How does the OS know what a millisecond is without a clock?
…philosophically? Or technologically?

I’m not a philosopher; but on a technical basis, lots of OS work just fine on embedded systems that don’t provide a real-time time-of-day clock and only have time-since-booted to work on - but I don’t believe either are strictly necessary for a preemptive OS to work just fine provided the CPU itself supports millisecond-scale interrupts for the thread scheduler to work. But that made me wonder if it matters at all that a process’ time quanta have a wall-clock-based unit of quanta (e.g. people say Windows uses a 16ms quanta for foreground processes and something else (possibly variable?) for background processes. I imagine a scheduler could use a simple cpu clock cycle counter instead. Even though clock cycles themselves are also variable. And if it’s variable then it cannot be used as a clock.

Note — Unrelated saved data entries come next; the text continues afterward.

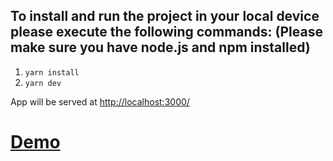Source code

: ## To install and run the project in your local device please execute the following commands: (Please make sure you have node.js and npm installed)

1. `yarn install`
2. `yarn dev`

App will be served at [http://localhost:3000/](http://localhost:3000)


# [Demo](https://automation-solutionz-rental.vercel.app/)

…so who needs a clock? Turns out you don’t need one. I suppose that means we should just live in the present. Take each day… hour… second as it comes.

…or something. I dunno. As I said, I’m not a philosopher.

You seem to be confusing the ability to measure time passing with the knowledge of what absolute time it is.

Electronics these days measure time passing by counting oscillations of e.g. a quartz crystal. They know e.g. 16000000 oscillations is 1 second +- 0.001%. They don't know when 4pm is.